What the task asks
With no line omitted, restate the records below exactly as they appear.

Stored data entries
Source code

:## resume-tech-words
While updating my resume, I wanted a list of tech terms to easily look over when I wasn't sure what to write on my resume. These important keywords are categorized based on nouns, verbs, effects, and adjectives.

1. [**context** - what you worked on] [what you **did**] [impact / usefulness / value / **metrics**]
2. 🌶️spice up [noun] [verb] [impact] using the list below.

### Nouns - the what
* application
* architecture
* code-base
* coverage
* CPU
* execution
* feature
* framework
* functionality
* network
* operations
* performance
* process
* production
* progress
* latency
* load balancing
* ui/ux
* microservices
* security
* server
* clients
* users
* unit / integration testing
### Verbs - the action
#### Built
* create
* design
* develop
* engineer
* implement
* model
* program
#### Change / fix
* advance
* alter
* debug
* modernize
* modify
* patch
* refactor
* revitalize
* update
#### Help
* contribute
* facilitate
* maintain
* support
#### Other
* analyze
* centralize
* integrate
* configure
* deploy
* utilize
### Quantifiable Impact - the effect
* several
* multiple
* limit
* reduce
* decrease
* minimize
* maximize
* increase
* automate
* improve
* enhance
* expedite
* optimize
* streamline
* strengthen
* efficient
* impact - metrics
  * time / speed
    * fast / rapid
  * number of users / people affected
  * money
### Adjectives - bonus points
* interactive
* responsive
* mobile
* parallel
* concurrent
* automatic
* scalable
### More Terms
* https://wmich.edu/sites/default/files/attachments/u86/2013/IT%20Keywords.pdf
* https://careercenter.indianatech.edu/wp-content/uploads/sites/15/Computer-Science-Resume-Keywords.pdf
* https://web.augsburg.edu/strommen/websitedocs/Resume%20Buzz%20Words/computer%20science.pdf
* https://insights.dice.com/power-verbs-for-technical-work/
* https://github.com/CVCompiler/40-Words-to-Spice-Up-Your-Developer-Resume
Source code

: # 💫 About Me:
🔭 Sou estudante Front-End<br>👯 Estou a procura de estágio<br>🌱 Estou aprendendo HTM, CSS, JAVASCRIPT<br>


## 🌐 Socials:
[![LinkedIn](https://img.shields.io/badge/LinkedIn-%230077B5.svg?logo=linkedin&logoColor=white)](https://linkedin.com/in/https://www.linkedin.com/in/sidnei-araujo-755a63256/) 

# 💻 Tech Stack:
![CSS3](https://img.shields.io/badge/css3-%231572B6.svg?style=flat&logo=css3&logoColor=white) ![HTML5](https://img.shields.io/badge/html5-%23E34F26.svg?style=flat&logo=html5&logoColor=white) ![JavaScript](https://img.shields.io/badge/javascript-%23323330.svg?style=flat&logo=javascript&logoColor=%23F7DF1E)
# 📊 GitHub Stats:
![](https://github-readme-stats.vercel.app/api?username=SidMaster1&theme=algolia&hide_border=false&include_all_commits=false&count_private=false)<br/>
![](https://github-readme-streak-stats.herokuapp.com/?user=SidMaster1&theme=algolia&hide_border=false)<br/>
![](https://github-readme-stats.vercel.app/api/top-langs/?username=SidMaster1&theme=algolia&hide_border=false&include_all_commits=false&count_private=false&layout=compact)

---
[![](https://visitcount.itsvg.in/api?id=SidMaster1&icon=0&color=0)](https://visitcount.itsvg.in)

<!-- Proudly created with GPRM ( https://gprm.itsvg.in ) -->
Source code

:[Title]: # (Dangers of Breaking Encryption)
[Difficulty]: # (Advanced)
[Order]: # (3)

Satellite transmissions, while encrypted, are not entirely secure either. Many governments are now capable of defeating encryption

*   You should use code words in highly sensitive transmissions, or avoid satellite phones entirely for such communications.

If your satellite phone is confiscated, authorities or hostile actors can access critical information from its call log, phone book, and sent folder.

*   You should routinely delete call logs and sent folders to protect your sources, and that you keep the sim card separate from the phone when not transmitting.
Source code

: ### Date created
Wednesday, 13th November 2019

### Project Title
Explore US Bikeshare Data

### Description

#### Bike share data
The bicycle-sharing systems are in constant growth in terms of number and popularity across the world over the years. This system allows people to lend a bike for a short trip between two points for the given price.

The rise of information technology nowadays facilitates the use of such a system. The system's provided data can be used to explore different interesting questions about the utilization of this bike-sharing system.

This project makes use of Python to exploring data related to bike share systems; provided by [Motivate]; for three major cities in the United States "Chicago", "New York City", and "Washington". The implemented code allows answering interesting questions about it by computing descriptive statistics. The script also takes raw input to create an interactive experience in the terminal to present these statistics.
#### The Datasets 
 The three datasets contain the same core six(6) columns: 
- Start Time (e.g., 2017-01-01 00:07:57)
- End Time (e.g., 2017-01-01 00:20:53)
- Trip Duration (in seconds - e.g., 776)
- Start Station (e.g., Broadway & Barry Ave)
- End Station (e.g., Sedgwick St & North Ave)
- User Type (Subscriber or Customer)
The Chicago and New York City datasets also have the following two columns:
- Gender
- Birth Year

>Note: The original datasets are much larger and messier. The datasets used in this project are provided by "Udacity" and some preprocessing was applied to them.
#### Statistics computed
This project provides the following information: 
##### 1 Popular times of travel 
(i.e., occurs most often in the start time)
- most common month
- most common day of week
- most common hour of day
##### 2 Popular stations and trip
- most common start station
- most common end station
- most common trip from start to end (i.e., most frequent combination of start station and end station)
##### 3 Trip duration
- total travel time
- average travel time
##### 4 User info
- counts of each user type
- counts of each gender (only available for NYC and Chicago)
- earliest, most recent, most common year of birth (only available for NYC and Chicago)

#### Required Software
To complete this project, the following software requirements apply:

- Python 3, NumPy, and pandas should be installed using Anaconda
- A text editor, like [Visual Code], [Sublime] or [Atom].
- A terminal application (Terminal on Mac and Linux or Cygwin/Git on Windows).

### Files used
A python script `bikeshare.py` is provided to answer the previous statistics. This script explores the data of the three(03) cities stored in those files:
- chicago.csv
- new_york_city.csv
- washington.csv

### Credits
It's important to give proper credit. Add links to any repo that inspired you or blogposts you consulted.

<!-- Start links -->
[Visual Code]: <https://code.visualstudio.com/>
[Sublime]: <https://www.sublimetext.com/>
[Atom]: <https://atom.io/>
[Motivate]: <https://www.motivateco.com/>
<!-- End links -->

Reply to the task
Source code

:## resume-tech-words
While updating my resume, I wanted a list of tech terms to easily look over when I wasn't sure what to write on my resume. These important keywords are categorized based on nouns, verbs, effects, and adjectives.

1. [**context** - what you worked on] [what you **did**] [impact / usefulness / value / **metrics**]
2. 🌶️spice up [noun] [verb] [impact] using the list below.

### Nouns - the what
* application
* architecture
* code-base
* coverage
* CPU
* execution
* feature
* framework
* functionality
* network
* operations
* performance
* process
* production
* progress
* latency
* load balancing
* ui/ux
* microservices
* security
* server
* clients
* users
* unit / integration testing
### Verbs - the action
#### Built
* create
* design
* develop
* engineer
* implement
* model
* program
#### Change / fix
* advance
* alter
* debug
* modernize
* modify
* patch
* refactor
* revitalize
* update
#### Help
* contribute
* facilitate
* maintain
* support
#### Other
* analyze
* centralize
* integrate
* configure
* deploy
* utilize
### Quantifiable Impact - the effect
* several
* multiple
* limit
* reduce
* decrease
* minimize
* maximize
* increase
* automate
* improve
* enhance
* expedite
* optimize
* streamline
* strengthen
* efficient
* impact - metrics
  * time / speed
    * fast / rapid
  * number of users / people affected
  * money
### Adjectives - bonus points
* interactive
* responsive
* mobile
* parallel
* concurrent
* automatic
* scalable
### More Terms
* https://wmich.edu/sites/default/files/attachments/u86/2013/IT%20Keywords.pdf
* https://careercenter.indianatech.edu/wp-content/uploads/sites/15/Computer-Science-Resume-Keywords.pdf
* https://web.augsburg.edu/strommen/websitedocs/Resume%20Buzz%20Words/computer%20science.pdf
* https://insights.dice.com/power-verbs-for-technical-work/
* https://github.com/CVCompiler/40-Words-to-Spice-Up-Your-Developer-Resume
Source code

: # 💫 About Me:
🔭 Sou estudante Front-End<br>👯 Estou a procura de estágio<br>🌱 Estou aprendendo HTM, CSS, JAVASCRIPT<br>


## 🌐 Socials:
[![LinkedIn](https://img.shields.io/badge/LinkedIn-%230077B5.svg?logo=linkedin&logoColor=white)](https://linkedin.com/in/https://www.linkedin.com/in/sidnei-araujo-755a63256/) 

# 💻 Tech Stack:
![CSS3](https://img.shields.io/badge/css3-%231572B6.svg?style=flat&logo=css3&logoColor=white) ![HTML5](https://img.shields.io/badge/html5-%23E34F26.svg?style=flat&logo=html5&logoColor=white) ![JavaScript](https://img.shields.io/badge/javascript-%23323330.svg?style=flat&logo=javascript&logoColor=%23F7DF1E)
# 📊 GitHub Stats:
![](https://github-readme-stats.vercel.app/api?username=SidMaster1&theme=algolia&hide_border=false&include_all_commits=false&count_private=false)<br/>
![](https://github-readme-streak-stats.herokuapp.com/?user=SidMaster1&theme=algolia&hide_border=false)<br/>
![](https://github-readme-stats.vercel.app/api/top-langs/?username=SidMaster1&theme=algolia&hide_border=false&include_all_commits=false&count_private=false&layout=compact)

---
[![](https://visitcount.itsvg.in/api?id=SidMaster1&icon=0&color=0)](https://visitcount.itsvg.in)

<!-- Proudly created with GPRM ( https://gprm.itsvg.in ) -->
Source code

:[Title]: # (Dangers of Breaking Encryption)
[Difficulty]: # (Advanced)
[Order]: # (3)

Satellite transmissions, while encrypted, are not entirely secure either. Many governments are now capable of defeating encryption

*   You should use code words in highly sensitive transmissions, or avoid satellite phones entirely for such communications.

If your satellite phone is confiscated, authorities or hostile actors can access critical information from its call log, phone book, and sent folder.

*   You should routinely delete call logs and sent folders to protect your sources, and that you keep the sim card separate from the phone when not transmitting.
Source code

: ### Date created
Wednesday, 13th November 2019

### Project Title
Explore US Bikeshare Data

### Description

#### Bike share data
The bicycle-sharing systems are in constant growth in terms of number and popularity across the world over the years. This system allows people to lend a bike for a short trip between two points for the given price.

The rise of information technology nowadays facilitates the use of such a system. The system's provided data can be used to explore different interesting questions about the utilization of this bike-sharing system.

This project makes use of Python to exploring data related to bike share systems; provided by [Motivate]; for three major cities in the United States "Chicago", "New York City", and "Washington". The implemented code allows answering interesting questions about it by computing descriptive statistics. The script also takes raw input to create an interactive experience in the terminal to present these statistics.
#### The Datasets 
 The three datasets contain the same core six(6) columns: 
- Start Time (e.g., 2017-01-01 00:07:57)
- End Time (e.g., 2017-01-01 00:20:53)
- Trip Duration (in seconds - e.g., 776)
- Start Station (e.g., Broadway & Barry Ave)
- End Station (e.g., Sedgwick St & North Ave)
- User Type (Subscriber or Customer)
The Chicago and New York City datasets also have the following two columns:
- Gender
- Birth Year

>Note: The original datasets are much larger and messier. The datasets used in this project are provided by "Udacity" and some preprocessing was applied to them.
#### Statistics computed
This project provides the following information: 
##### 1 Popular times of travel 
(i.e., occurs most often in the start time)
- most common month
- most common day of week
- most common hour of day
##### 2 Popular stations and trip
- most common start station
- most common end station
- most common trip from start to end (i.e., most frequent combination of start station and end station)
##### 3 Trip duration
- total travel time
- average travel time
##### 4 User info
- counts of each user type
- counts of each gender (only available for NYC and Chicago)
- earliest, most recent, most common year of birth (only available for NYC and Chicago)

#### Required Software
To complete this project, the following software requirements apply:

- Python 3, NumPy, and pandas should be installed using Anaconda
- A text editor, like [Visual Code], [Sublime] or [Atom].
- A terminal application (Terminal on Mac and Linux or Cygwin/Git on Windows).

### Files used
A python script `bikeshare.py` is provided to answer the previous statistics. This script explores the data of the three(03) cities stored in those files:
- chicago.csv
- new_york_city.csv
- washington.csv

### Credits
It's important to give proper credit. Add links to any repo that inspired you or blogposts you consulted.

<!-- Start links -->
[Visual Code]: <https://code.visualstudio.com/>
[Sublime]: <https://www.sublimetext.com/>
[Atom]: <https://atom.io/>
[Motivate]: <https://www.motivateco.com/>
<!-- End links -->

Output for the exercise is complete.